More Galera lessons: parallel slave, out of order commits and deadlocks
2 concepts I've been an active advocate of during the past few years are both supported by Galera: Multi-threaded (aka parallel) slave, and allowing out-of-order commits on such a parallel slave. In trying to optimize Galera settings for the disk bound workload I just reported on, I also came to test these alternatives.
Single threaded vs Multi threaded slave
All of my previously reported tests have been run with
wsrep_slave_threads=32. For the memory-bound workload there was no difference using one thread or more, but I left it at 32 "just in case". For the disk bound workload there is a clear benefit in having a multi-threaded slave:
The green, brown and cyan lines were run with a single threaded slave and show a clear decrease in performance. They are also all equal, because they are all limited by the same bottleneck: single-threaded slave. By using more threads on the slave side (blue, red, yellow), we get 2x more performance. This is when writing to only one master, which is the best case for this workload, but I've heard of even 4x improvements due to using multi-threaded slave on other workloads which allow you to also benefit from scale-out to more than one node.
It seems to me Galera team could change the default here to something higher than 1. (Probably 4 or 8.)
Out of order commits
Galera's implementation of multi-threaded slaves is imho the preferred since it allows you to use it on any workload. What happens is that the slave threads can do some work in parallel (most notably, waiting for the disk seeks), but the actual commits are still serialized and happen in the same order as the transactions originated.
So a natural question to ask is, whether it would be beneficial to allow the commits to happen out-of-order, ie just allow each thread to commit independently and as fast as possible?
Before we get to the results, let's ask ourselves, when is this even safe to do? In the general case it is not safe, because you can't have an older transaction writing data in a record that already contains data from a newer transaction. You'd then have old data in that record, and you would also have a slave out of sync with your master. But allowing out of order commits can be safe in some situations:
- If you could also use a conflict resolution function, then a workload that does just single row updates is a good example of a safe workload. In this case the row could contain a column with a timestamp value, and the replication slave is told to only apply transactions where the timestamp is greater than what is already in the database. MySQL Cluster provides this kind of conflict resolution, but Galera does not.
- Even without conflict resolution, some workloads are inherently safe. For instance if you only do reads and inserts, but no updates or deletes.
- Tungsten and MySQL 5.6 allow you to parallelize the replication stream on a per-schema basis, preserving commit order within each schema but not between them. The assumption here is that transactions to different schemas will always be safe, which is in practice true in many cases. AFAICS Galera does not provide this option.
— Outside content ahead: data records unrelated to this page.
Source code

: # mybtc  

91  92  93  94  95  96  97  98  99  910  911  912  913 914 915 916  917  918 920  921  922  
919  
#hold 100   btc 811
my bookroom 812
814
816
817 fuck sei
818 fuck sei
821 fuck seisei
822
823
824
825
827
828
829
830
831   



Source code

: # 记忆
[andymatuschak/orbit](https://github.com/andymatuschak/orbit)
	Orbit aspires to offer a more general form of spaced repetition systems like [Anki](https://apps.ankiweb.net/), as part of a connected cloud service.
In the sysbench test it is not really safe to use OOOC, but since it is just garbage data anyway, it's worth a try just to see the results:
To read these results, you need to compare them one-to-one, ie blue vs green, red vs brown, yellow vs cyan. It makes sense to focus on the best case, which is writing to single master, ie blue and green lines. The others are burdened with other bottlenecks anyway. We see that using OOOC we can indeed increase performance a little. The highest increase is with a low amount of sysbench threads, ie before we saturate the InnoDB/disk layer. However, after we've saturated the disk, out of order commits don't really help. As I explained in the previous post, once you have enough uncomitted events in the replication stream, Galera will make incoming transactions wait anyway, so using OOOC doesn't really help that much, since all of the 32 slaves are just stuck anyway.
Even if there was a small benefit here, it seems there are more important things to focus on than using OOOC, which is only safe in some specific cases. I was surprised to see that just the multi-threaded slave while preserving commit order is so efficient. As it is also a very general solution, it seems like that's the recommended configuration.
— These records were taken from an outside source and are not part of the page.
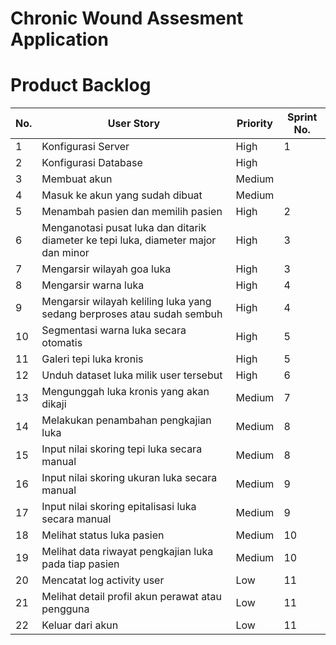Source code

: # Chronic Wound Assesment Application


# Product Backlog
| No. | User Story                                                                         | Priority | Sprint No. |
|-----|------------------------------------------------------------------------------------|----------|------------|
| 1   | Konfigurasi Server                                                                 | High     | 1          |
| 2   | Konfigurasi Database                                                               | High     |            |
| 3   | Membuat akun                                                                       | Medium   |            |
| 4   | Masuk ke akun yang sudah dibuat                                                    | Medium   |            |
| 5   | Menambah pasien dan memilih pasien                                                 | High     | 2          |
| 6   | Menganotasi pusat luka dan ditarik diameter ke tepi luka, diameter major dan minor | High     | 3          |
| 7   | Mengarsir wilayah goa luka                                                         | High     | 3          |
| 8   | Mengarsir warna luka                                                               | High     | 4          |
| 9   | Mengarsir wilayah keliling luka yang sedang berproses atau sudah sembuh            | High     | 4          |
| 10  | Segmentasi warna luka secara otomatis                                              | High     | 5          |
| 11  | Galeri tepi luka kronis                                                            | High     | 5          |
| 12  | Unduh dataset luka milik user tersebut                                             | High     | 6          |
| 13  | Mengunggah luka kronis yang akan dikaji                                            | Medium   | 7          |
| 14  | Melakukan penambahan pengkajian luka                                               | Medium   | 8          |
| 15  | Input nilai skoring tepi luka secara manual                                        | Medium   | 8          |
| 16  | Input nilai skoring ukuran luka secara manual                                      | Medium   | 9          |
| 17  | Input nilai skoring epitalisasi luka secara manual                                 | Medium   | 9          |
| 18  | Melihat status luka pasien                                                         | Medium   | 10         |
| 19  | Melihat data riwayat pengkajian luka pada tiap pasien                              | Medium   | 10         |
| 20  | Mencatat log activity user                                                         | Low      | 11         |
| 21  | Melihat detail profil akun perawat atau pengguna                                   | Low      | 11         |
| 22  | Keluar dari akun                                                                   | Low      | 11         |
Deadlocks happen when two transactions need to write to two or more of the same rows, and both write to one row first and then both wait for the other transaction to release the lock it's holding on the other row. The only solution in such a case is that one of the transactions is aborted and rolled back, so at least one transaction can continue. This is done by the database and is generally seen as an error (such as Java exception) in the application layer. However, it is a "normal" error, a correctly written application should catch the error and retry the transaction - chances are good it will just succeed the second time.
InnoDB's implementation of MVCC and row-level locks is very nice and user friendly in this regard, so most MySQL users might not have seen a deadlock in their entire life. Other databases may behave differently - for instance I've seen a customer migrating from InnoDB to MySQL Cluster that got into deadlock situation (they were using Hibernate which liked to lock a lot of rows for a long time...) and completely freaked out and blamed MySQL Cluster for it.
Sysbench also reports the amount of transactions that end up deadlocked. Below I've converted these to a percentage of total transactions:
This table is for the smaller, in-memory dataset. With the larger data set transactions are spread out over so many rows that there's at most one odd deadlock per each 2.5 minute run.
So, like I said, for a single MySQL node deadlocks simply don't happen. Why do they happen with Galera then?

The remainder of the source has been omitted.